#### [Work instruction]
From the line with "2.怎样用map 和reduce 方法数一数流中有多少个Employee呢" through the final line of the entries below, write out each line exactly and nothing else.

════════════════

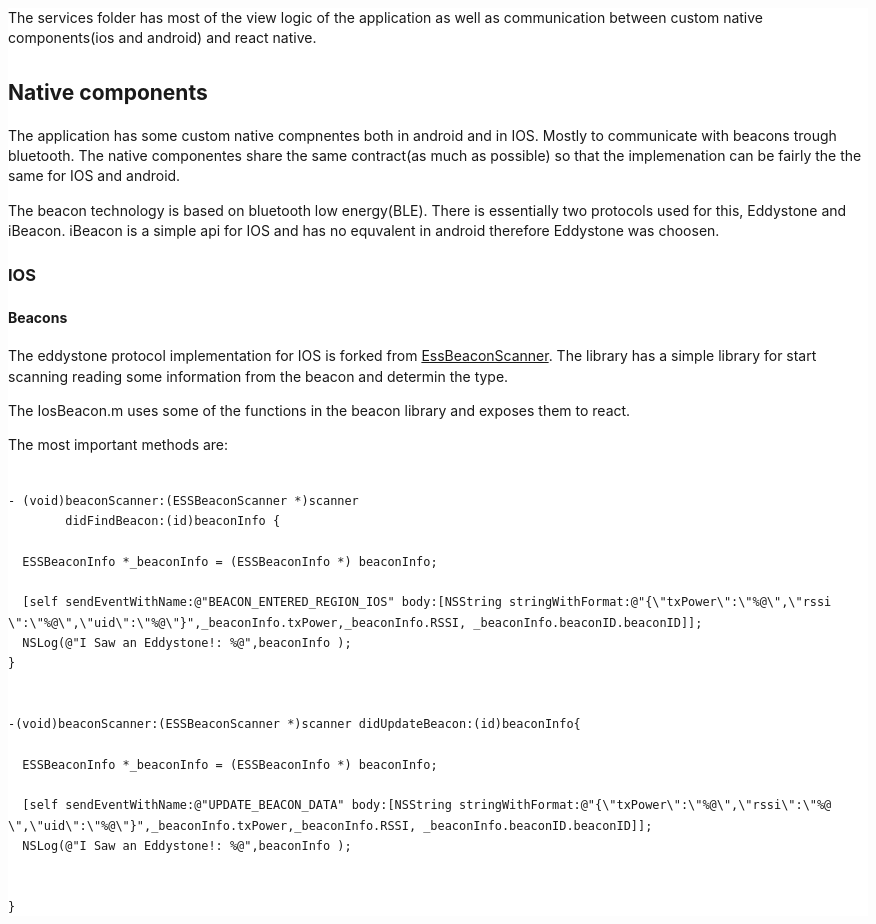 The services folder has most of the view logic of the application as well as communication between custom native components(ios and android) and react native. 

## Native components

The application has some custom native compnentes both in android and in IOS. Mostly to communicate with beacons trough bluetooth. The native componentes share the same contract(as much as possible) so that the implemenation can be fairly the the same for IOS and android. 

The beacon technology is based on bluetooth low energy(BLE). There is essentially two protocols used for this, Eddystone and iBeacon. iBeacon is a simple api for IOS and has no equvalent in android therefore Eddystone was choosen.


### IOS


#### Beacons
The eddystone protocol implementation for IOS is forked from [EssBeaconScanner](https://github.com/google/eddystone). The library has a simple library for start scanning reading some information from the beacon and determin the type.

The IosBeacon.m uses some of the functions in the beacon library and exposes them to react.

The most important methods are:

```objc

- (void)beaconScanner:(ESSBeaconScanner *)scanner
        didFindBeacon:(id)beaconInfo {
  
  ESSBeaconInfo *_beaconInfo = (ESSBeaconInfo *) beaconInfo;
  
  [self sendEventWithName:@"BEACON_ENTERED_REGION_IOS" body:[NSString stringWithFormat:@"{\"txPower\":\"%@\",\"rssi\":\"%@\",\"uid\":\"%@\"}",_beaconInfo.txPower,_beaconInfo.RSSI, _beaconInfo.beaconID.beaconID]];
  NSLog(@"I Saw an Eddystone!: %@",beaconInfo );
}


-(void)beaconScanner:(ESSBeaconScanner *)scanner didUpdateBeacon:(id)beaconInfo{

  ESSBeaconInfo *_beaconInfo = (ESSBeaconInfo *) beaconInfo;
  
  [self sendEventWithName:@"UPDATE_BEACON_DATA" body:[NSString stringWithFormat:@"{\"txPower\":\"%@\",\"rssi\":\"%@\",\"uid\":\"%@\"}",_beaconInfo.txPower,_beaconInfo.RSSI, _beaconInfo.beaconID.beaconID]];
  NSLog(@"I Saw an Eddystone!: %@",beaconInfo );


}

```
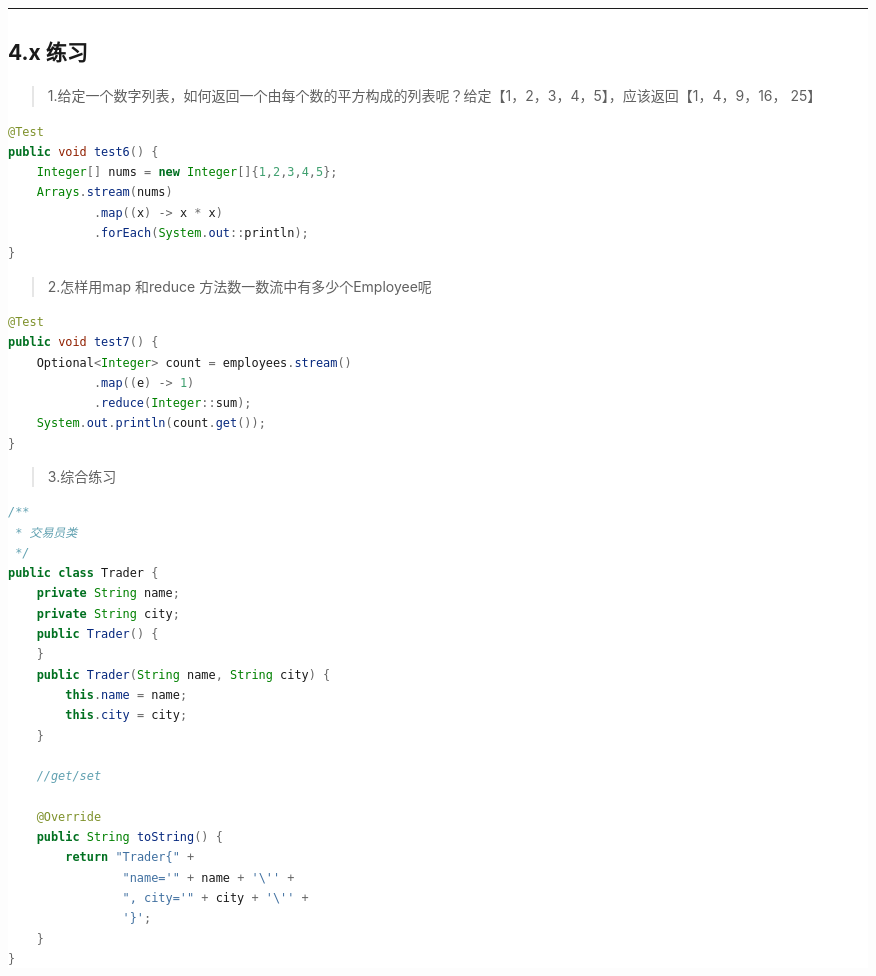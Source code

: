 









***

## 4.x 练习

> 1.给定一个数字列表，如何返回一个由每个数的平方构成的列表呢？给定【1，2，3，4，5】，应该返回【1，4，9，16， 25】

```java
@Test
public void test6() {
    Integer[] nums = new Integer[]{1,2,3,4,5};
    Arrays.stream(nums)
            .map((x) -> x * x)
            .forEach(System.out::println);
}
```

> 2.怎样用map 和reduce 方法数一数流中有多少个Employee呢

```java
@Test
public void test7() {
    Optional<Integer> count = employees.stream()
            .map((e) -> 1)
            .reduce(Integer::sum);
    System.out.println(count.get());
}
```

> 3.综合练习

```java
/**
 * 交易员类
 */
public class Trader {
    private String name;
    private String city;
    public Trader() {
    }
    public Trader(String name, String city) {
        this.name = name;
        this.city = city;
    }
 
    //get/set
      
    @Override
    public String toString() {
        return "Trader{" +
                "name='" + name + '\'' +
                ", city='" + city + '\'' +
                '}';
    }
}

```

════════════════

#### [Response below]
> 2.怎样用map 和reduce 方法数一数流中有多少个Employee呢

```java
@Test
public void test7() {
    Optional<Integer> count = employees.stream()
            .map((e) -> 1)
            .reduce(Integer::sum);
    System.out.println(count.get());
}
```

> 3.综合练习

```java
/**
 * 交易员类
 */
public class Trader {
    private String name;
    private String city;
    public Trader() {
    }
    public Trader(String name, String city) {
        this.name = name;
        this.city = city;
    }
 
    //get/set
      
    @Override
    public String toString() {
        return "Trader{" +
                "name='" + name + '\'' +
                ", city='" + city + '\'' +
                '}';
    }
}

```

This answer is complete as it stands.